(Records from a collection)

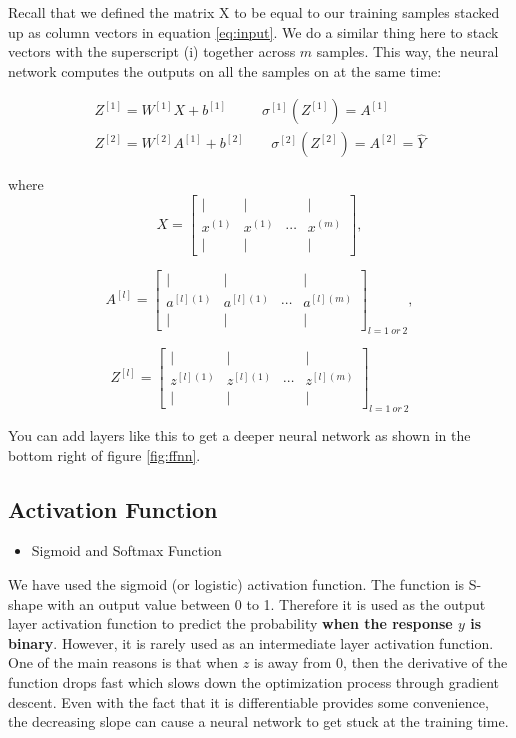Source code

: \documentclass[
  12pt,
]{krantz}
\providecommand{\tightlist}{%
  \setlength{\itemsep}{0pt}\setlength{\parskip}{0pt}}
\begin{document}
Recall that we defined the matrix X to be equal to our training samples stacked up as column vectors in equation \eqref{eq:input}. We do a similar thing here to stack vectors with the superscript (i) together across \(m\) samples. This way, the neural network computes the outputs on all the samples on at the same time:

\[\begin{array}{cc}
Z^{[1]}=W^{[1]}X+b^{[1]} & \ \ \sigma^{[1]}(Z^{[1]})=A^{[1]}\\
Z^{[2]}=W^{[2]}A^{[1]}+b^{[2]} & \ \ \ \ \ \sigma^{[2]}(Z^{[2]})=A^{[2]}=\hat{Y}
\end{array}\]

where
\[X=\left[\begin{array}{cccc}
| & | &  & |\\
x^{(1)} & x^{(1)} & \cdots & x^{(m)}\\
| & | &  & |
\end{array}\right],\]

\[A^{[l]}=\left[\begin{array}{cccc}
| & | &  & |\\
a^{[l](1)} & a^{[l](1)} & \cdots & a^{[l](m)}\\
| & | &  & |
\end{array}\right]_{l=1\ or\ 2},\]

\[Z^{[l]}=\left[\begin{array}{cccc}
| & | &  & |\\
z^{[l](1)} & z^{[l](1)} & \cdots & z^{[l](m)}\\
| & | &  & |
\end{array}\right]_{l=1\ or\ 2}\]

You can add layers like this to get a deeper neural network as shown in the bottom right of figure \ref{fig:ffnn}.

\hypertarget{activationfunction}{%
\subsection{Activation Function}\label{activationfunction}}

\begin{itemize}
\tightlist
\item
  Sigmoid and Softmax Function
\end{itemize}

We have used the sigmoid (or logistic) activation function. The function is S-shape with an output value between 0 to 1. Therefore it is used as the output layer activation function to predict the probability \textbf{when the response \(y\) is binary}. However, it is rarely used as an intermediate layer activation function. One of the main reasons is that when \(z\) is away from 0, then the derivative of the function drops fast which slows down the optimization process through gradient descent. Even with the fact that it is differentiable provides some convenience, the decreasing slope can cause a neural network to get stuck at the training time.
\end{document}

- **Goal of the exercise**: Take from the entries every line that has the string "activationfunction".

- **Written answer**:
\hypertarget{activationfunction}{%
\subsection{Activation Function}\label{activationfunction}}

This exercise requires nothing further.